While holding a newborn infant, it is incredible to imagine that we all started out so small! A baby’s body is designed to undergo incredible changes in growth and development. One of the features that allow a baby to grow is the baby’s soft spot.
What Is the Soft Spot?
You may have noticed one or two areas on your baby’s head that do not feel like they contain a bony covering. These are your baby’s soft spots, or fontanelles. Babies have two fontanelles. One is located near the front of their heads. This is the larger of the two fontanelles and is called the anterior fontanelle. The other fontanelle is much smaller and located near the back of the head. This is the posterior fontanelle.

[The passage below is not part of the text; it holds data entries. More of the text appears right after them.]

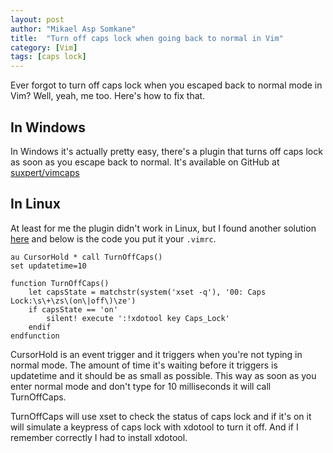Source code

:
 ```yaml
---
layout: post
author: "Mikael Asp Somkane"
title:  "Turn off caps lock when going back to normal in Vim"
category: [Vim]
tags: [caps lock]
---
```


Ever forgot to turn off caps lock when you escaped back to normal mode in Vim?
Well, yeah, me too. Here's how to fix that.

## In Windows

In Windows it's actually pretty easy, there's a plugin that turns off caps lock
as soon as you escape back to normal. It's available on GitHub at 
[suxpert/vimcaps][vimcaps]

## In Linux

At least for me the plugin didn't work in Linux, but I found another solution
[here][turnoffcaps] and below is the code you put it your `` .vimrc ``.

``` vim
au CursorHold * call TurnOffCaps()
set updatetime=10

function TurnOffCaps()  
    let capsState = matchstr(system('xset -q'), '00: Caps Lock:\s\+\zs\(on\|off\)\ze')
    if capsState == 'on'
        silent! execute ':!xdotool key Caps_Lock'
    endif
endfunction
```

CursorHold is an event trigger and it triggers when you're not typing in normal
mode. The amount of time it's waiting before it triggers is updatetime and it
should be as small as possible. This way as soon as you enter normal mode and
don't type for 10 milliseconds it will call TurnOffCaps.

TurnOffCaps will use xset to check the status of caps lock and if it's on it
will simulate a keypress of caps lock with xdotool to turn it off. And if I
remember correctly I had to install xdotool.


[vimcaps]: https://github.com/suxpert/vimcaps
[turnoffcaps]: https://vi.stackexchange.com/questions/376/can-vim-automatically-turn-off-capslock-when-returning-to-normal-mode

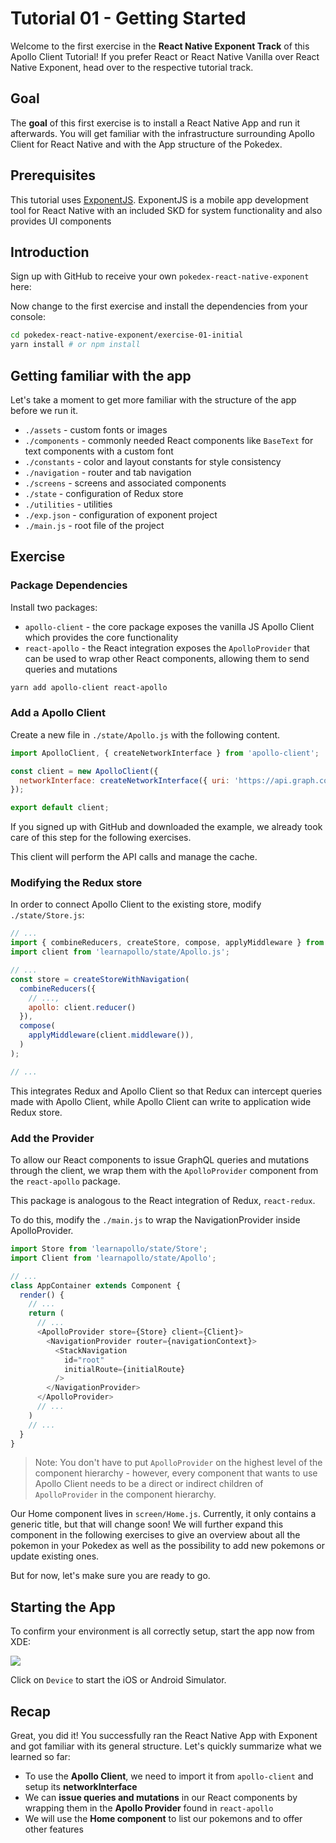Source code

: # Tutorial 01 - Getting Started

Welcome to the first exercise in the **React Native Exponent Track** of this Apollo Client Tutorial!
If you prefer React or React Native Vanilla over React Native Exponent, head over to the respective tutorial track.

## Goal

The **goal** of this first exercise is to install a React Native App and run it afterwards.
You will get familiar with the infrastructure surrounding Apollo Client for React Native and with the App structure of the Pokedex.

## Prerequisites

This tutorial uses [ExponentJS](https://getexponent.com/).
ExponentJS is a mobile app development tool for React Native with an included SKD for system functionality and also provides UI components

## Introduction

Sign up with GitHub to receive your own `pokedex-react-native-exponent` here:

<!-- __DOWNLOAD_RNEXPONENT__ -->

Now change to the first exercise and install the dependencies from your console:

```sh
cd pokedex-react-native-exponent/exercise-01-initial
yarn install # or npm install
```

## Getting familiar with the app

Let's take a moment to get more familiar with the structure of the app before we run it.

* `./assets` - custom fonts or images
* `./components` - commonly needed React components like `BaseText` for text components with a custom font
* `./constants` - color and layout constants for style consistency
* `./navigation` - router and tab navigation
* `./screens` - screens and associated components
* `./state` - configuration of Redux store
* `./utilities` - utilities
* `./exp.json` - configuration of exponent project
* `./main.js` - root file of the project

## Exercise

### Package Dependencies

Install two packages:

* `apollo-client` - the core package exposes the vanilla JS Apollo Client which provides the core functionality
* `react-apollo` - the React integration exposes the `ApolloProvider` that can be used to wrap other React components,
  allowing them to send queries and mutations

```sh
yarn add apollo-client react-apollo
```

### Add a Apollo Client

Create a new file in `./state/Apollo.js` with the following content.

```js@./state/Apollo.js
import ApolloClient, { createNetworkInterface } from 'apollo-client';

const client = new ApolloClient({
  networkInterface: createNetworkInterface({ uri: 'https://api.graph.cool/simple/v1/__PROJECT_ID__'}),
});

export default client;
```

If you signed up with GitHub and downloaded the example, we already took care of this step for the following exercises.

This client will perform the API calls and manage the cache.

### Modifying the Redux store

In order to connect Apollo Client to the existing store, modify `./state/Store.js`:

```js@./state/Store.js
// ...
import { combineReducers, createStore, compose, applyMiddleware } from 'redux';
import client from 'learnapollo/state/Apollo.js';

// ...
const store = createStoreWithNavigation(
  combineReducers({
    // ...,
    apollo: client.reducer()
  }),
  compose(
    applyMiddleware(client.middleware()),
  )
);

// ...
```

This integrates Redux and Apollo Client so that Redux can intercept queries made with Apollo Client, while Apollo Client can write to application wide Redux store.

### Add the Provider

To allow our React components to issue GraphQL queries and mutations through the client, we wrap them
with the `ApolloProvider` component from the `react-apollo` package.

This package is analogous to the React integration of Redux, `react-redux`.

To do this, modify the `./main.js` to wrap the NavigationProvider inside ApolloProvider.

```js@./main.js
import Store from 'learnapollo/state/Store';
import Client from 'learnapollo/state/Apollo';

// ...
class AppContainer extends Component {
  render() {
    // ...
    return (
      // ...
      <ApolloProvider store={Store} client={Client}>
        <NavigationProvider router={navigationContext}>
          <StackNavigation
            id="root"
            initialRoute={initialRoute}
          />
        </NavigationProvider>
      </ApolloProvider>
      // ...
    )
    // ...
  }
}
```

> Note: You don't have to put `ApolloProvider` on the highest level of the component hierarchy - however,
  every component that wants to use Apollo Client needs to be a direct or indirect children
  of `ApolloProvider` in the component hierarchy.

Our Home component lives in `screen/Home.js`. Currently, it only contains a generic title, but that will change soon!
We will further expand this component in the following exercises to give an overview about all the pokemon in your
Pokedex as well as the possibility to add new pokemons or update existing ones.

But for now, let's make sure you are ready to go.

## Starting the App

To confirm your environment is all correctly setup, start the app now from XDE:

![](../images/xde.png)

Click on `Device` to start the iOS or Android Simulator.

## Recap

Great, you did it!
You successfully ran the React Native App with Exponent and got familiar with its general structure.
Let's quickly summarize what we learned so far:

* To use the **Apollo Client**, we need to import it from `apollo-client` and setup its **networkInterface**
* We can **issue queries and mutations** in our React components by wrapping them in the **Apollo Provider**
  found in `react-apollo`
* We will use the **Home component** to list our pokemons and to offer other features
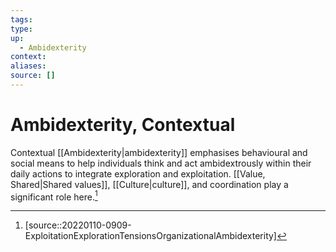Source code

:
 ```yaml
---
tags:
type:
up:
  - Ambidexterity
context:
aliases:
source: []
---
```


# Ambidexterity, Contextual

Contextual [[Ambidexterity|ambidexterity]] emphasises behavioural and social means to help individuals think and act ambidextrously within their daily actions to integrate exploration and exploitation. [[Value, Shared|Shared values]], [[Culture|culture]], and coordination play a significant role here.[^1]

[^1]: [source::20220110-0909-ExploitationExplorationTensionsOrganizationalAmbidexterity]

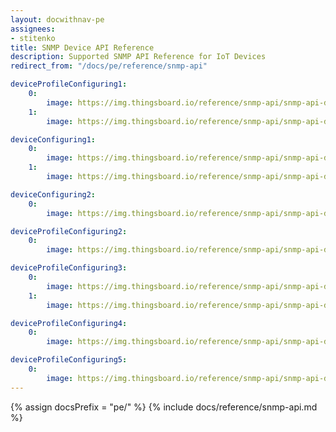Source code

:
 ```yaml
---
layout: docwithnav-pe
assignees:
- stitenko 
title: SNMP Device API Reference 
description: Supported SNMP API Reference for IoT Devices
redirect_from: "/docs/pe/reference/snmp-api"

deviceProfileConfiguring1:
    0:
        image: https://img.thingsboard.io/reference/snmp-api/snmp-api-device-profile-configuring-1-pe.png
    1:
        image: https://img.thingsboard.io/reference/snmp-api/snmp-api-device-profile-configuring-2-pe.png

deviceConfiguring1:
    0:
        image: https://img.thingsboard.io/reference/snmp-api/snmp-api-device-configuring-1-pe.png
    1:
        image: https://img.thingsboard.io/reference/snmp-api/snmp-api-device-configuring-2-pe.png

deviceConfiguring2:
    0:
        image: https://img.thingsboard.io/reference/snmp-api/snmp-api-device-configuring-3-pe.png

deviceProfileConfiguring2:
    0:
        image: https://img.thingsboard.io/reference/snmp-api/snmp-api-device-profile-configuring-3-pe.png

deviceProfileConfiguring3:
    0:
        image: https://img.thingsboard.io/reference/snmp-api/snmp-api-device-profile-configuring-4.1-pe.png
    1:
        image: https://img.thingsboard.io/reference/snmp-api/snmp-api-device-profile-configuring-4.2-pe.png

deviceProfileConfiguring4:
    0:
        image: https://img.thingsboard.io/reference/snmp-api/snmp-api-device-profile-configuring-5-pe.png

deviceProfileConfiguring5:
    0:
        image: https://img.thingsboard.io/reference/snmp-api/snmp-api-device-profile-configuring-6-pe.png
---
```


{% assign docsPrefix = "pe/" %}
{% include docs/reference/snmp-api.md %}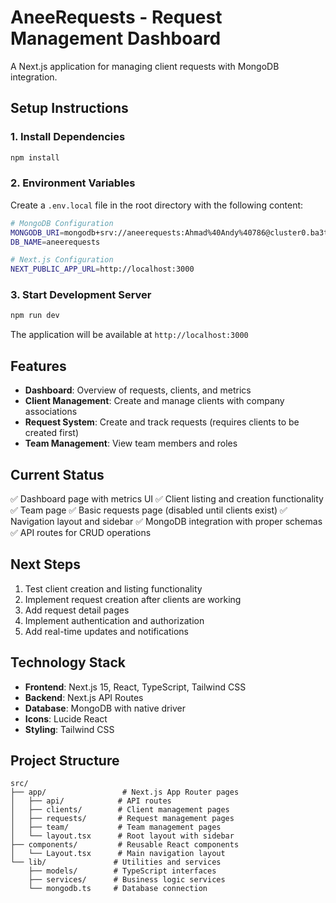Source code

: # AneeRequests - Request Management Dashboard

A Next.js application for managing client requests with MongoDB integration.

## Setup Instructions

### 1. Install Dependencies
```bash
npm install
```

### 2. Environment Variables
Create a `.env.local` file in the root directory with the following content:

```bash
# MongoDB Configuration
MONGODB_URI=mongodb+srv://aneerequests:Ahmad%40Andy%40786@cluster0.ba3t3mc.mongodb.net/?retryWrites=true&w=majority&appName=Cluster0
DB_NAME=aneerequests

# Next.js Configuration
NEXT_PUBLIC_APP_URL=http://localhost:3000
```

### 3. Start Development Server
```bash
npm run dev
```

The application will be available at `http://localhost:3000`

## Features

- **Dashboard**: Overview of requests, clients, and metrics
- **Client Management**: Create and manage clients with company associations
- **Request System**: Create and track requests (requires clients to be created first)
- **Team Management**: View team members and roles

## Current Status

✅ Dashboard page with metrics UI
✅ Client listing and creation functionality  
✅ Team page
✅ Basic requests page (disabled until clients exist)
✅ Navigation layout and sidebar
✅ MongoDB integration with proper schemas
✅ API routes for CRUD operations

## Next Steps

1. Test client creation and listing functionality
2. Implement request creation after clients are working
3. Add request detail pages
4. Implement authentication and authorization
5. Add real-time updates and notifications

## Technology Stack

- **Frontend**: Next.js 15, React, TypeScript, Tailwind CSS
- **Backend**: Next.js API Routes
- **Database**: MongoDB with native driver
- **Icons**: Lucide React
- **Styling**: Tailwind CSS

## Project Structure

```
src/
├── app/                 # Next.js App Router pages
│   ├── api/            # API routes
│   ├── clients/        # Client management pages
│   ├── requests/       # Request management pages
│   ├── team/           # Team management pages
│   └── layout.tsx      # Root layout with sidebar
├── components/         # Reusable React components
│   └── Layout.tsx      # Main navigation layout
└── lib/               # Utilities and services
    ├── models/        # TypeScript interfaces
    ├── services/      # Business logic services
    └── mongodb.ts     # Database connection
```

Why Do Babies Have a Soft Spot?
The skull is made of several bones. In fact, there are eight different cranial bones that make up the top of our skulls. Over time, these bones fuse together to form the adult skull. In infants, these bones are not yet fused together. The soft spots are the spaces located between the different bones in the skull. They allow your baby’s head to be flexible enough for childbirth. They also allow the head and brain to grow as the baby gets older. Your baby’s fontanelles can also provide helpful clinical information. For example, they may be low if a baby is not feeding well and is dehydrated.
How Can the Fontanelle Be Protected?
It is always a good idea to support the head and neck when you are holding your baby. Although the soft spot contains no bony covering, the brain is still protected by a thick covering. This covering will protect your baby’s brain during regular activities such as washing your baby’s hair and scalp or putting on a hat or headband. If you are concerned that your baby’s head has been injured, contact your baby’s pediatrician or go to the emergency department.
Why Is the Soft Spot Pulsating?
At times, you may notice that your baby’s soft spot is pulsating. While this may seem unsettling at first, it is completely normal. The pulsations correlate with your baby’s heartbeat and the pulsing of blood through their body.
When Does the Soft Spot Go Away?
The soft spot on the back (the posterior fontanelle) closes sooner than the one on the front (the anterior fontanelle). This typically occurs by three months of age. The anterior fontanelle takes a little longer to close and is typically gone by the time a baby is 9-18 months old. Your primary care provider will check your baby’s soft spot at each wellness exam to make sure that it is an appropriate size and that it is not closing too quickly. The primary care provider will also check your baby’s head shape and size to make sure that their head is growing appropriately.